• [Problem requirements]: Read the listing below. Then repeat it exactly.

• [Extracted entries]:
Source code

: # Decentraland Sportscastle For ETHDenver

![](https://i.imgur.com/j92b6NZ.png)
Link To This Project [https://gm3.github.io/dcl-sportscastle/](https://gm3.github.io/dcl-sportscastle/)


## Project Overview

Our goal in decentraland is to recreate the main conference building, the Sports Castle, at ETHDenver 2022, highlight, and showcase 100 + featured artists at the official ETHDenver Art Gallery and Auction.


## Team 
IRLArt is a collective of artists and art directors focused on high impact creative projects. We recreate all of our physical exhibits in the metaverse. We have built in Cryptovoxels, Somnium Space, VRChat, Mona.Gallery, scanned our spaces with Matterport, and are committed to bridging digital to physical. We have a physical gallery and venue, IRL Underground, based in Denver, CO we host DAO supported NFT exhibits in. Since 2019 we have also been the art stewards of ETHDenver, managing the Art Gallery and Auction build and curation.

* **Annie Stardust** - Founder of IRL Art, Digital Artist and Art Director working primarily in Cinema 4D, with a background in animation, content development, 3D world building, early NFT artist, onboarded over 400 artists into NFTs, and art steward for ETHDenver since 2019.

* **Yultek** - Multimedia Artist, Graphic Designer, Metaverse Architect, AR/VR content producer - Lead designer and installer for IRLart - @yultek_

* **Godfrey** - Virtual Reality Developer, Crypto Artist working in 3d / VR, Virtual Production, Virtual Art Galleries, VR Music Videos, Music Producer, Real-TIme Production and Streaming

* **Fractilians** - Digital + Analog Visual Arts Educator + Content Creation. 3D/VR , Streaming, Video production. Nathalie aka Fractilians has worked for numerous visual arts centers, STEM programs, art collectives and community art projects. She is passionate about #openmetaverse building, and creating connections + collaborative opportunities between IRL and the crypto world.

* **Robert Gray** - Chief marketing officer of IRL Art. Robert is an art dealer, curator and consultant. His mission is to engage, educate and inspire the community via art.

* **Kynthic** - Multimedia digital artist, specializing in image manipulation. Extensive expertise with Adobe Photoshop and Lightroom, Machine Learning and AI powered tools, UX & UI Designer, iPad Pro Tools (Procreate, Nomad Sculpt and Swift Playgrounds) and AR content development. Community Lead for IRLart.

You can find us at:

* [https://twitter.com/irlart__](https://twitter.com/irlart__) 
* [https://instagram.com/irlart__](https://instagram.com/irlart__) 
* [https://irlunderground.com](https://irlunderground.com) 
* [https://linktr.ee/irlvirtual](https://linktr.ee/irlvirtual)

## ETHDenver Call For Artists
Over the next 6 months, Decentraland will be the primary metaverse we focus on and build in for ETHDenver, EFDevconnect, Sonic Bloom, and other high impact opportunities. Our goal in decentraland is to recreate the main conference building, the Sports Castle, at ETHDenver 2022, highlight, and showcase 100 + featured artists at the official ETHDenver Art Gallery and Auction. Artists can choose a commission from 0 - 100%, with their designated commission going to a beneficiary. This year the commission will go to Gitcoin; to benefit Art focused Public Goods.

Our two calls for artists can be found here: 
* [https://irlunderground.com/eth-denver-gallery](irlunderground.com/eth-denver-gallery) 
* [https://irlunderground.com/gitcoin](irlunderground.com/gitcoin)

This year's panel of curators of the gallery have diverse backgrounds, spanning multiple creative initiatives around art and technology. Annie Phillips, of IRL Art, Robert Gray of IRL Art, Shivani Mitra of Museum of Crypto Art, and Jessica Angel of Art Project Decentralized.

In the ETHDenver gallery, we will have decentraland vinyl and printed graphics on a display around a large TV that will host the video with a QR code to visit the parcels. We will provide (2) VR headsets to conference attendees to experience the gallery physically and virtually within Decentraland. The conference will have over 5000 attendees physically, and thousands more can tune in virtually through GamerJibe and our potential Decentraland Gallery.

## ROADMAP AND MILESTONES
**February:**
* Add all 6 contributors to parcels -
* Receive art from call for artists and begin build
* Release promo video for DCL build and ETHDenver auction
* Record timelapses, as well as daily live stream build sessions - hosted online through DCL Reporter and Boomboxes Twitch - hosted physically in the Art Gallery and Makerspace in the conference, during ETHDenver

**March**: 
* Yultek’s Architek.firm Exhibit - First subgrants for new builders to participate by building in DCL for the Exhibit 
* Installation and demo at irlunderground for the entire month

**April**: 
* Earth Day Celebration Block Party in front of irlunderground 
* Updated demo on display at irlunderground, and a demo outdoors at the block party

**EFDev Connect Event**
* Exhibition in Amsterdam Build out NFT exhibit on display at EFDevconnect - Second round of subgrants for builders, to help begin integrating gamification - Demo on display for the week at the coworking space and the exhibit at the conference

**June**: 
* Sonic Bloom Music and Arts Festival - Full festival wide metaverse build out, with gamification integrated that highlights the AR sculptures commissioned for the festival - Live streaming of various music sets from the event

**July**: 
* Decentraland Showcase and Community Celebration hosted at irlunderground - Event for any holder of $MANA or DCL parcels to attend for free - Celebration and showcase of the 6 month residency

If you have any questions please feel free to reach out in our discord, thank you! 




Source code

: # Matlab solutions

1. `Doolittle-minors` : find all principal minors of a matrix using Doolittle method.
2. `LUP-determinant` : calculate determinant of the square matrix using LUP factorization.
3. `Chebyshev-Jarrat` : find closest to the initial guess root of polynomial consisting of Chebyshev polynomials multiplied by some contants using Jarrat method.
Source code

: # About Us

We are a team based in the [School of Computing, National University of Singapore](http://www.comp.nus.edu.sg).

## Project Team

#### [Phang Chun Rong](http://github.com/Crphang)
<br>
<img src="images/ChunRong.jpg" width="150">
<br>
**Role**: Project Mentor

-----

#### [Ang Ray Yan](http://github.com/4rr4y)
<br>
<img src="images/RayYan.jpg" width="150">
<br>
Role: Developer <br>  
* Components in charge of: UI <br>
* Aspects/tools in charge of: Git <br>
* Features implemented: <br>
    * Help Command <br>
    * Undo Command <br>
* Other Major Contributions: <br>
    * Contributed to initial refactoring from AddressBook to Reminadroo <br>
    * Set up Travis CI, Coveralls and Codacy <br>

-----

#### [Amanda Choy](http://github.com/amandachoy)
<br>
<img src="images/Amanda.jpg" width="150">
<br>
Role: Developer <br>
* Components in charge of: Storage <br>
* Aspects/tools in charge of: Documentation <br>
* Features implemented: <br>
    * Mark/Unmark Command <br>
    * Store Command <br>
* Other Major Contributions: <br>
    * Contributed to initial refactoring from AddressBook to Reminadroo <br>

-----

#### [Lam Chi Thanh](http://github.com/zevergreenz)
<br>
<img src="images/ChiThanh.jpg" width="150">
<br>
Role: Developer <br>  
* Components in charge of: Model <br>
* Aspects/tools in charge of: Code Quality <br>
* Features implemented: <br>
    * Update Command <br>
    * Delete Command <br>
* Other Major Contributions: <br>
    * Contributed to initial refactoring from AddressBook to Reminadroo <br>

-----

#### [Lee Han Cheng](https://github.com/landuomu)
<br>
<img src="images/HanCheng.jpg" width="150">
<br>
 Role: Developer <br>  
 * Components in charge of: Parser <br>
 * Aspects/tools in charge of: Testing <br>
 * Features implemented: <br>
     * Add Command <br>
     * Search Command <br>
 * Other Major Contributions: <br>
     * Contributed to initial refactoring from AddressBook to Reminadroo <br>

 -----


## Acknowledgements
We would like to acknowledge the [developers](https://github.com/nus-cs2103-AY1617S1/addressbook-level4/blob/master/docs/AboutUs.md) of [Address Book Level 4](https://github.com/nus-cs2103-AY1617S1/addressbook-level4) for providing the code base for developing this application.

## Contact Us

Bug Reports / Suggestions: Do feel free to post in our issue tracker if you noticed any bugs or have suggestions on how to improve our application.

• [Task result]:
Source code

: # Decentraland Sportscastle For ETHDenver

![](https://i.imgur.com/j92b6NZ.png)
Link To This Project [https://gm3.github.io/dcl-sportscastle/](https://gm3.github.io/dcl-sportscastle/)


## Project Overview

Our goal in decentraland is to recreate the main conference building, the Sports Castle, at ETHDenver 2022, highlight, and showcase 100 + featured artists at the official ETHDenver Art Gallery and Auction.


## Team 
IRLArt is a collective of artists and art directors focused on high impact creative projects. We recreate all of our physical exhibits in the metaverse. We have built in Cryptovoxels, Somnium Space, VRChat, Mona.Gallery, scanned our spaces with Matterport, and are committed to bridging digital to physical. We have a physical gallery and venue, IRL Underground, based in Denver, CO we host DAO supported NFT exhibits in. Since 2019 we have also been the art stewards of ETHDenver, managing the Art Gallery and Auction build and curation.

* **Annie Stardust** - Founder of IRL Art, Digital Artist and Art Director working primarily in Cinema 4D, with a background in animation, content development, 3D world building, early NFT artist, onboarded over 400 artists into NFTs, and art steward for ETHDenver since 2019.

* **Yultek** - Multimedia Artist, Graphic Designer, Metaverse Architect, AR/VR content producer - Lead designer and installer for IRLart - @yultek_

* **Godfrey** - Virtual Reality Developer, Crypto Artist working in 3d / VR, Virtual Production, Virtual Art Galleries, VR Music Videos, Music Producer, Real-TIme Production and Streaming

* **Fractilians** - Digital + Analog Visual Arts Educator + Content Creation. 3D/VR , Streaming, Video production. Nathalie aka Fractilians has worked for numerous visual arts centers, STEM programs, art collectives and community art projects. She is passionate about #openmetaverse building, and creating connections + collaborative opportunities between IRL and the crypto world.

* **Robert Gray** - Chief marketing officer of IRL Art. Robert is an art dealer, curator and consultant. His mission is to engage, educate and inspire the community via art.

* **Kynthic** - Multimedia digital artist, specializing in image manipulation. Extensive expertise with Adobe Photoshop and Lightroom, Machine Learning and AI powered tools, UX & UI Designer, iPad Pro Tools (Procreate, Nomad Sculpt and Swift Playgrounds) and AR content development. Community Lead for IRLart.

You can find us at:

* [https://twitter.com/irlart__](https://twitter.com/irlart__) 
* [https://instagram.com/irlart__](https://instagram.com/irlart__) 
* [https://irlunderground.com](https://irlunderground.com) 
* [https://linktr.ee/irlvirtual](https://linktr.ee/irlvirtual)

## ETHDenver Call For Artists
Over the next 6 months, Decentraland will be the primary metaverse we focus on and build in for ETHDenver, EFDevconnect, Sonic Bloom, and other high impact opportunities. Our goal in decentraland is to recreate the main conference building, the Sports Castle, at ETHDenver 2022, highlight, and showcase 100 + featured artists at the official ETHDenver Art Gallery and Auction. Artists can choose a commission from 0 - 100%, with their designated commission going to a beneficiary. This year the commission will go to Gitcoin; to benefit Art focused Public Goods.

Our two calls for artists can be found here: 
* [https://irlunderground.com/eth-denver-gallery](irlunderground.com/eth-denver-gallery) 
* [https://irlunderground.com/gitcoin](irlunderground.com/gitcoin)

This year's panel of curators of the gallery have diverse backgrounds, spanning multiple creative initiatives around art and technology. Annie Phillips, of IRL Art, Robert Gray of IRL Art, Shivani Mitra of Museum of Crypto Art, and Jessica Angel of Art Project Decentralized.

In the ETHDenver gallery, we will have decentraland vinyl and printed graphics on a display around a large TV that will host the video with a QR code to visit the parcels. We will provide (2) VR headsets to conference attendees to experience the gallery physically and virtually within Decentraland. The conference will have over 5000 attendees physically, and thousands more can tune in virtually through GamerJibe and our potential Decentraland Gallery.

## ROADMAP AND MILESTONES
**February:**
* Add all 6 contributors to parcels -
* Receive art from call for artists and begin build
* Release promo video for DCL build and ETHDenver auction
* Record timelapses, as well as daily live stream build sessions - hosted online through DCL Reporter and Boomboxes Twitch - hosted physically in the Art Gallery and Makerspace in the conference, during ETHDenver

**March**: 
* Yultek’s Architek.firm Exhibit - First subgrants for new builders to participate by building in DCL for the Exhibit 
* Installation and demo at irlunderground for the entire month

**April**: 
* Earth Day Celebration Block Party in front of irlunderground 
* Updated demo on display at irlunderground, and a demo outdoors at the block party

**EFDev Connect Event**
* Exhibition in Amsterdam Build out NFT exhibit on display at EFDevconnect - Second round of subgrants for builders, to help begin integrating gamification - Demo on display for the week at the coworking space and the exhibit at the conference

**June**: 
* Sonic Bloom Music and Arts Festival - Full festival wide metaverse build out, with gamification integrated that highlights the AR sculptures commissioned for the festival - Live streaming of various music sets from the event

**July**: 
* Decentraland Showcase and Community Celebration hosted at irlunderground - Event for any holder of $MANA or DCL parcels to attend for free - Celebration and showcase of the 6 month residency

If you have any questions please feel free to reach out in our discord, thank you! 




Source code

: # Matlab solutions

1. `Doolittle-minors` : find all principal minors of a matrix using Doolittle method.
2. `LUP-determinant` : calculate determinant of the square matrix using LUP factorization.
3. `Chebyshev-Jarrat` : find closest to the initial guess root of polynomial consisting of Chebyshev polynomials multiplied by some contants using Jarrat method.
Source code

: # About Us

We are a team based in the [School of Computing, National University of Singapore](http://www.comp.nus.edu.sg).

## Project Team

#### [Phang Chun Rong](http://github.com/Crphang)
<br>
<img src="images/ChunRong.jpg" width="150">
<br>
**Role**: Project Mentor

-----

#### [Ang Ray Yan](http://github.com/4rr4y)
<br>
<img src="images/RayYan.jpg" width="150">
<br>
Role: Developer <br>  
* Components in charge of: UI <br>
* Aspects/tools in charge of: Git <br>
* Features implemented: <br>
    * Help Command <br>
    * Undo Command <br>
* Other Major Contributions: <br>
    * Contributed to initial refactoring from AddressBook to Reminadroo <br>
    * Set up Travis CI, Coveralls and Codacy <br>

-----

#### [Amanda Choy](http://github.com/amandachoy)
<br>
<img src="images/Amanda.jpg" width="150">
<br>
Role: Developer <br>
* Components in charge of: Storage <br>
* Aspects/tools in charge of: Documentation <br>
* Features implemented: <br>
    * Mark/Unmark Command <br>
    * Store Command <br>
* Other Major Contributions: <br>
    * Contributed to initial refactoring from AddressBook to Reminadroo <br>

-----

#### [Lam Chi Thanh](http://github.com/zevergreenz)
<br>
<img src="images/ChiThanh.jpg" width="150">
<br>
Role: Developer <br>  
* Components in charge of: Model <br>
* Aspects/tools in charge of: Code Quality <br>
* Features implemented: <br>
    * Update Command <br>
    * Delete Command <br>
* Other Major Contributions: <br>
    * Contributed to initial refactoring from AddressBook to Reminadroo <br>

-----

#### [Lee Han Cheng](https://github.com/landuomu)
<br>
<img src="images/HanCheng.jpg" width="150">
<br>
 Role: Developer <br>  
 * Components in charge of: Parser <br>
 * Aspects/tools in charge of: Testing <br>
 * Features implemented: <br>
     * Add Command <br>
     * Search Command <br>
 * Other Major Contributions: <br>
     * Contributed to initial refactoring from AddressBook to Reminadroo <br>

 -----


## Acknowledgements
We would like to acknowledge the [developers](https://github.com/nus-cs2103-AY1617S1/addressbook-level4/blob/master/docs/AboutUs.md) of [Address Book Level 4](https://github.com/nus-cs2103-AY1617S1/addressbook-level4) for providing the code base for developing this application.

## Contact Us

Bug Reports / Suggestions: Do feel free to post in our issue tracker if you noticed any bugs or have suggestions on how to improve our application.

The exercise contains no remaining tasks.